▸ Provided information:
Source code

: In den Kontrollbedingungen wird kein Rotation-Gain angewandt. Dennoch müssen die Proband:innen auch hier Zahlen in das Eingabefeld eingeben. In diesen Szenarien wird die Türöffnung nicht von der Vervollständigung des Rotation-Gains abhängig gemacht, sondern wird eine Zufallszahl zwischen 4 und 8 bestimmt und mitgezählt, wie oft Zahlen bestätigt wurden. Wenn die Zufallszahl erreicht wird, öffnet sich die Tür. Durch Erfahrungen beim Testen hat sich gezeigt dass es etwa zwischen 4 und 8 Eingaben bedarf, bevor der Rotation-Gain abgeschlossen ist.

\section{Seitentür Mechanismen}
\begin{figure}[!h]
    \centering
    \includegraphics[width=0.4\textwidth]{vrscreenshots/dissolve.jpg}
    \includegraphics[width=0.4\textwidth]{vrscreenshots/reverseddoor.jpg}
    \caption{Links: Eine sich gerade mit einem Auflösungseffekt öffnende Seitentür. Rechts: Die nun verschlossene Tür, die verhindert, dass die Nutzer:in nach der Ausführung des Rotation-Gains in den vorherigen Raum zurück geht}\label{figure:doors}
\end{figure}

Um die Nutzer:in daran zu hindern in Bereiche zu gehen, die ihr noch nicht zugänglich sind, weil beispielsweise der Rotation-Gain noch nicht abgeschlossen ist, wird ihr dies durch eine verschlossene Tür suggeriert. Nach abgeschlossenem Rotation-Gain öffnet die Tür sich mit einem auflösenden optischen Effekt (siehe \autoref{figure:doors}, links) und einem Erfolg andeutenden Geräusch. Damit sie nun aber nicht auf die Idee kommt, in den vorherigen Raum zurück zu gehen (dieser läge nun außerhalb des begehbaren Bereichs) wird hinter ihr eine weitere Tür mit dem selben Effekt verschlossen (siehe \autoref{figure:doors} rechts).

---

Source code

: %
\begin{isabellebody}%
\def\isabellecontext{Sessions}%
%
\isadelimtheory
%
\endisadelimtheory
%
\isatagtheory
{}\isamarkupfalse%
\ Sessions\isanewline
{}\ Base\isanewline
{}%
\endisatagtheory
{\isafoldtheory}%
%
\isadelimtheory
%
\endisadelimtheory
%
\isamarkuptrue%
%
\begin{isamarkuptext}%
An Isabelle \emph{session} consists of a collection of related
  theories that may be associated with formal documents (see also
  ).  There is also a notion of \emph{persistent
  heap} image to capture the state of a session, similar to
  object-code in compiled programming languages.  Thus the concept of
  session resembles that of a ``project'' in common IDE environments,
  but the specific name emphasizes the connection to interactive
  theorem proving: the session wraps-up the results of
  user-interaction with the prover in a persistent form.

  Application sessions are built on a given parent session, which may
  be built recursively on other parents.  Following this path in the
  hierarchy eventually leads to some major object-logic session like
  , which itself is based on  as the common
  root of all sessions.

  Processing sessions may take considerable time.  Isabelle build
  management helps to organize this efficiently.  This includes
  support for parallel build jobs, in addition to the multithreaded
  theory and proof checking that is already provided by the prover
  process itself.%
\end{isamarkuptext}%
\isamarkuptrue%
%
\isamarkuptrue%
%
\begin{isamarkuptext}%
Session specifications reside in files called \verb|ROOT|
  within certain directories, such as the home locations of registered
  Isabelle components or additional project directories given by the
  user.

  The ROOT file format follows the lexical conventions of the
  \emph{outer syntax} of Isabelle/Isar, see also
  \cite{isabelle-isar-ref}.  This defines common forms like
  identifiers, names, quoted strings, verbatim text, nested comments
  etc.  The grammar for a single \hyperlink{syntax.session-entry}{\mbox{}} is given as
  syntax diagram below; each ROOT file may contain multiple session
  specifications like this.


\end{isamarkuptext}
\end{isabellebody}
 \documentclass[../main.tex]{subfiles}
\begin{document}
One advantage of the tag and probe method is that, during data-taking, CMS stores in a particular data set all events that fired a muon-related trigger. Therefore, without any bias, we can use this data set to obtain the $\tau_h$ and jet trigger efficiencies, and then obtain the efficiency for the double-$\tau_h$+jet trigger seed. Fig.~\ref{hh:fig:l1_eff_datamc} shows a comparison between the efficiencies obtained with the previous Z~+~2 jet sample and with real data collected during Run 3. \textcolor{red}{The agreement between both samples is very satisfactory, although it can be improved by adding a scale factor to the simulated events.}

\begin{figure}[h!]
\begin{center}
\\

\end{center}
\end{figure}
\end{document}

▸ Your goal: Wherever the word "doors" appears in a line of the data, copy that line.

▸ Written solution:
    \caption{Links: Eine sich gerade mit einem Auflösungseffekt öffnende Seitentür. Rechts: Die nun verschlossene Tür, die verhindert, dass die Nutzer:in nach der Ausführung des Rotation-Gains in den vorherigen Raum zurück geht}\label{figure:doors}
Um die Nutzer:in daran zu hindern in Bereiche zu gehen, die ihr noch nicht zugänglich sind, weil beispielsweise der Rotation-Gain noch nicht abgeschlossen ist, wird ihr dies durch eine verschlossene Tür suggeriert. Nach abgeschlossenem Rotation-Gain öffnet die Tür sich mit einem auflösenden optischen Effekt (siehe \autoref{figure:doors}, links) und einem Erfolg andeutenden Geräusch. Damit sie nun aber nicht auf die Idee kommt, in den vorherigen Raum zurück zu gehen (dieser läge nun außerhalb des begehbaren Bereichs) wird hinter ihr eine weitere Tür mit dem selben Effekt verschlossen (siehe \autoref{figure:doors} rechts).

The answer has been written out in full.